>>>>>
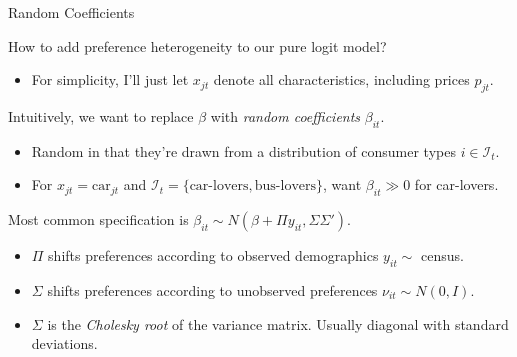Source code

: \documentclass[aspectratio=169,t,11pt,table]{beamer}
\begin{document}
\begin{frame}{Random Coefficients}
    \vspace{-\baselineskip}
    \begin{minipage}[c][4\baselineskip][c]{\textwidth}
    \end{minipage}
    \vspace{-0.5\baselineskip}
    \begin{wideitemize}
        \item How to add preference heterogeneity to our pure logit model?
        \begin{itemize}
            \item For simplicity, I'll just let $x_{jt}$ denote all characteristics, including prices $p_{jt}$.
        \end{itemize}
        \pause
        \item Intuitively, we want to replace $\beta$ with \textit{random coefficients} \alert{$\beta_{it}$}.
        \begin{itemize}
            \item Random in that they're drawn from a distribution of consumer types $i \in \mathcal{I}_t$.
            \item For $x_{jt} = \text{car}_{jt}$ and $\mathcal{I}_t = \{\text{car-lovers}, \text{bus-lovers}\}$, want $\beta_{it} \gg 0$ for car-lovers.
        \end{itemize}
        \pause
        \item Most common specification is $\beta_{it} \sim N(\beta + \Pi y_{it}, \Sigma\Sigma')$.
        \begin{itemize}
            \item $\Pi$ shifts preferences according to observed demographics $y_{it} \sim $ census.
            \item $\Sigma$ shifts preferences according to unobserved preferences $\nu_{it} \sim N(0, I)$.
            \item $\Sigma$ is the \textit{Cholesky root} of the variance matrix. Usually diagonal with standard deviations.
        \end{itemize}
    \end{wideitemize}
\end{frame}
\end{document}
<<<<<
TASK REQUIREMENTS –
Take from the material above every line that includes the word "mathcal".

RESPONSE BELOW –
            \item Random in that they're drawn from a distribution of consumer types $i \in \mathcal{I}_t$.
            \item For $x_{jt} = \text{car}_{jt}$ and $\mathcal{I}_t = \{\text{car-lovers}, \text{bus-lovers}\}$, want $\beta_{it} \gg 0$ for car-lovers.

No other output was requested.